(Source texts of formatted documents)
____

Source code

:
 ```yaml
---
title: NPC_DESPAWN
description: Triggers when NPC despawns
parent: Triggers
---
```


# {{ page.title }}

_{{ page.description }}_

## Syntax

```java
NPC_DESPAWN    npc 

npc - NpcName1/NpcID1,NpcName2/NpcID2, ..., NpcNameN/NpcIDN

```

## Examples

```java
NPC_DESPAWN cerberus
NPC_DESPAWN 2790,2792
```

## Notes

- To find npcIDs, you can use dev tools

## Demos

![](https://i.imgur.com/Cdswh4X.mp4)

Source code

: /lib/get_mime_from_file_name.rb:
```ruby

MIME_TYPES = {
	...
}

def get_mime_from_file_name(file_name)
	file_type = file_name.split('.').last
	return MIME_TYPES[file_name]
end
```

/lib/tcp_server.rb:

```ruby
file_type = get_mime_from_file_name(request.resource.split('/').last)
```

____

EXERCISE INSTRUCTIONS – Return a faithful copy of all the records above.

TASK RESPONSE –
Source code

:
 ```yaml
---
title: NPC_DESPAWN
description: Triggers when NPC despawns
parent: Triggers
---
```


# {{ page.title }}

_{{ page.description }}_

## Syntax

```java
NPC_DESPAWN    npc 

npc - NpcName1/NpcID1,NpcName2/NpcID2, ..., NpcNameN/NpcIDN

```

## Examples

```java
NPC_DESPAWN cerberus
NPC_DESPAWN 2790,2792
```

## Notes

- To find npcIDs, you can use dev tools

## Demos

![](https://i.imgur.com/Cdswh4X.mp4)

Source code

: /lib/get_mime_from_file_name.rb:
```ruby

MIME_TYPES = {
	...
}

def get_mime_from_file_name(file_name)
	file_type = file_name.split('.').last
	return MIME_TYPES[file_name]
end
```

/lib/tcp_server.rb:

```ruby
file_type = get_mime_from_file_name(request.resource.split('/').last)
```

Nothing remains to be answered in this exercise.